Several months later, André was denounced by “false brothers” and imprisoned. (2 Cor. 11:26) For several months, he survived by eating food scraps scavenged from the cell gutter. Still, the jailers could not break his integrity. When Josephine was able to visit him, he whispered to her through the prison bars: “Do not worry. Whether they kill me or set me free, I will remain faithful to Jehovah.
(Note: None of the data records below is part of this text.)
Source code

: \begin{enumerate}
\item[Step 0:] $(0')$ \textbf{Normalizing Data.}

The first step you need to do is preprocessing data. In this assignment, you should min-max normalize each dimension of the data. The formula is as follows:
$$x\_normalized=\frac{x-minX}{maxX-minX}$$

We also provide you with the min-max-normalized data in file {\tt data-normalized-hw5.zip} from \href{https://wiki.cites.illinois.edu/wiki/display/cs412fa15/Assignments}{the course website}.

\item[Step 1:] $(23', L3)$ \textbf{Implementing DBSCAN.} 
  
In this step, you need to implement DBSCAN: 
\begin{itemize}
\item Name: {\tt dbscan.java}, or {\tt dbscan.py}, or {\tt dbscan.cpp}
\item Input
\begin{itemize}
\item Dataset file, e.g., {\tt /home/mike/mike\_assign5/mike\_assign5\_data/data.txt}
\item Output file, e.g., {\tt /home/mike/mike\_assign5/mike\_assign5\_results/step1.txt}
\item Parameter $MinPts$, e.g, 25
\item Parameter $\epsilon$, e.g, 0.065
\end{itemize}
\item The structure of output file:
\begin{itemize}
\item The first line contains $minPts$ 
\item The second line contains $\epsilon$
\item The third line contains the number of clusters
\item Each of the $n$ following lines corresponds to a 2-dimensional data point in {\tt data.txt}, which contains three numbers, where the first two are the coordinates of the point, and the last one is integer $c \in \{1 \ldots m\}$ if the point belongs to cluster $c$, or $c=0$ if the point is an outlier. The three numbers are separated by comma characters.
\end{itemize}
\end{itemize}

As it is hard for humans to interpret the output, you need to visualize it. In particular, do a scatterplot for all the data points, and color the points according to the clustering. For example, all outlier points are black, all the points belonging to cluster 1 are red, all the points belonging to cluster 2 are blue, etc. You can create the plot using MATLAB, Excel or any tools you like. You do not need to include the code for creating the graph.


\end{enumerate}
They can carry me out as a corpse but not as a traitor.”

After six months in jail, André defended himself before the Jakarta High Court and was released.

Some 30 years later, when the Indonesian government banned Jehovah’s Witnesses again, the district attorney in Manado, North Sulawesi, summoned André to his office. “Do you know that Jehovah’s Witnesses are banned?” he asked.

“Yes,” replied André.

“Are you now prepared to change your religion?” asked the official.

André leaned forward and dramatically beat his chest. “You can tear my heart from my body, but you can never make me change my religion,” he boomed.

The district attorney dismissed André and never bothered him again.

In 2000, André died at the age of 85, after some 60 years of zealous pioneer service.